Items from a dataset
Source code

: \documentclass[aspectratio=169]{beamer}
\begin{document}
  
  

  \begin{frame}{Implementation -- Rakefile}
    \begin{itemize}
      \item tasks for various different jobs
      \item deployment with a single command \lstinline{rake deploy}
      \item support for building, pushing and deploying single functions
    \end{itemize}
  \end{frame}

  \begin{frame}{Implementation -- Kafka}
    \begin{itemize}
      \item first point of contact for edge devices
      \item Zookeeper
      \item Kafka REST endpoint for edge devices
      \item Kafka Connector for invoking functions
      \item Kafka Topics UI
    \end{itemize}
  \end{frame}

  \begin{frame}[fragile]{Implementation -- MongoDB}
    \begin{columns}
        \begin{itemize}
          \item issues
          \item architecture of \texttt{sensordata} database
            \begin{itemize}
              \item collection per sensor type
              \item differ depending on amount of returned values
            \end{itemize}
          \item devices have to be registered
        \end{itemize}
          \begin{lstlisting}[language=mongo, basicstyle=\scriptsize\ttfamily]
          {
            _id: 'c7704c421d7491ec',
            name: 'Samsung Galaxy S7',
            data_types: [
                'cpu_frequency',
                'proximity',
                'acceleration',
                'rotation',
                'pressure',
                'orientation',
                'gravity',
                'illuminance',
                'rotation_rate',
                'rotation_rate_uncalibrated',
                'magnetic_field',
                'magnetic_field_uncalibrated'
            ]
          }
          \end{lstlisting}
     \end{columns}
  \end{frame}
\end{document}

• **WORK INSTRUCTION**
Would you please copy all lines in the data that contain the word "begin"?

• **OUTPUT FOR THIS TASK**
\begin{document}
  \begin{frame}{Implementation -- Rakefile}
    \begin{itemize}
  \begin{frame}{Implementation -- Kafka}
    \begin{itemize}
  \begin{frame}[fragile]{Implementation -- MongoDB}
    \begin{columns}
        \begin{itemize}
            \begin{itemize}
          \begin{lstlisting}[language=mongo, basicstyle=\scriptsize\ttfamily]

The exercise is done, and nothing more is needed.